OK, lets backup a little, there are some basics missing:
You don't turn just one ball head at a time, they didn't design it that way. The rod ends are threaded in opposite directions so you loosen both locknuts, one on each head, and turn the rod, not ahead.
Careful about back lash, this is tricky, the gas pedal pushes a rod that eventually results in pushing the throttle off its stop. My point is, there is no backlash and all the balls and heads are pushing the throttle against it spring. When you backup the throttle, the spring presses back. that's no backlash. This is critical because you have a split throttle that must be sync'd mechanically. As the pedal takes up the slack and starts the throttle off its screw (do you know how the screw is set?) the FIP should be exactly lifting off it stop at the same time. And the springs should bring them back to stop at the same time as you back off the pedal. Never push one side or the other expecting both to move in sync, they will not, no matter how tight your ball & sockets are. This is to ensure you linkage is not at fault. (but I have ignored the throttle valuum pot and the electric idle solenoid. you must adjust them too, if you have them.)

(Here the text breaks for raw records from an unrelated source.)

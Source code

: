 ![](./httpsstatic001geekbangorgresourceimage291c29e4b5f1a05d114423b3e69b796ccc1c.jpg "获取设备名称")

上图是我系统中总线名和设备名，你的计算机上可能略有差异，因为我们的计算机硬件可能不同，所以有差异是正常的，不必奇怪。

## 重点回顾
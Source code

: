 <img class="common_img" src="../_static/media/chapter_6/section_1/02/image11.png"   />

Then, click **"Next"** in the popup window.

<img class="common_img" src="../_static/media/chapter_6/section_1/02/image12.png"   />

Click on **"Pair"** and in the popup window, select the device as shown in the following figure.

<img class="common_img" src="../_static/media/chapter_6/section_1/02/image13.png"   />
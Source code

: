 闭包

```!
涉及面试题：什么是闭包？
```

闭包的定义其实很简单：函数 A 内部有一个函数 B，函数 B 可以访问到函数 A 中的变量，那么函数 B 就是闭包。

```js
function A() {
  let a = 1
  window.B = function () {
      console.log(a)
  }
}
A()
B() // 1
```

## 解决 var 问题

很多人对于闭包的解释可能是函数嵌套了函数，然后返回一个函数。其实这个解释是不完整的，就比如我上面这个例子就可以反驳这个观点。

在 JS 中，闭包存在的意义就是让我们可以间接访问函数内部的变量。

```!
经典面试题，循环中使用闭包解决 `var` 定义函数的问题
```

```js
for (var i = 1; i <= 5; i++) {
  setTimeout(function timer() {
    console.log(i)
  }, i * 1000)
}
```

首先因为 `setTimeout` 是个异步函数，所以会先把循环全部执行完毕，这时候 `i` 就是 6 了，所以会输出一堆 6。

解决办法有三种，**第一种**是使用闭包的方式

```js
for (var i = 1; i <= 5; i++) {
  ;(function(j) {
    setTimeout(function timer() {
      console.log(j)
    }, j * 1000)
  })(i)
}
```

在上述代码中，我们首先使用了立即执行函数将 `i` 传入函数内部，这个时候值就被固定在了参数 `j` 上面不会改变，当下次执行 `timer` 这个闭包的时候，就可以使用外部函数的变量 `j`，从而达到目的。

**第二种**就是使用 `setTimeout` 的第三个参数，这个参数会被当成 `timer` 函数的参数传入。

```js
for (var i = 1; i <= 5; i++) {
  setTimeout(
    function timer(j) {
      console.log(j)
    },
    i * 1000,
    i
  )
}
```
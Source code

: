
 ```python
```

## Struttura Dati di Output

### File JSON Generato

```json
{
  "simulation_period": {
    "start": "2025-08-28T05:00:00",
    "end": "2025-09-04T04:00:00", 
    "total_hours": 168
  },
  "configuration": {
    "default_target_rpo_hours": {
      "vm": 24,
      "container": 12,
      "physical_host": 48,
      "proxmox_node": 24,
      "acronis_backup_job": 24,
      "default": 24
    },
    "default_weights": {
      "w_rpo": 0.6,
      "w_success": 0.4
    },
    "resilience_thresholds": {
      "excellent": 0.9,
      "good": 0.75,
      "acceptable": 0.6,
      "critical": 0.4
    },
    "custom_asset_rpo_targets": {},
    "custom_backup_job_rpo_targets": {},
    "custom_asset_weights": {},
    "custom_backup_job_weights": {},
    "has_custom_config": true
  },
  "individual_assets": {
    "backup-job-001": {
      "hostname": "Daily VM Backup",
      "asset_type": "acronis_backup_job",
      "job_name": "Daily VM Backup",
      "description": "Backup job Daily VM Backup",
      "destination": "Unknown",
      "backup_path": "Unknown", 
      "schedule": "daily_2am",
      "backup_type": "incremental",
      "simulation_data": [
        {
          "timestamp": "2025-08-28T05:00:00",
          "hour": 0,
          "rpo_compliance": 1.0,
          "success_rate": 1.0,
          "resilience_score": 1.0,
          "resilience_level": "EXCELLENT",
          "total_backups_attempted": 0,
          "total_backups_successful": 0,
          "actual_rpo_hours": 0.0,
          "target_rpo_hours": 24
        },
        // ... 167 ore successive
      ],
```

Once you get the linkage set we can go on to the FIP Rack, spark timing that is controlled by your 123, and where the water is coming from.
1) When I 1st said ROD, a few messages ago, I ment to say RACK. The rack is inside the FIP. It needs to slide smoothly forward in the FIP with the throttle, but it is lightly spring loaded and must come back on its own all the way to stop. It might be sticking. I thought you might read the manual on how to push the rack back and forth to ensure your FIP is not at fault.
2) sorry about the oil cap. i got your problem confused with another.
3) We are talking about how well your distributor repeats mechanically. If the mechanicals inside the distributor come back to the right place at idle.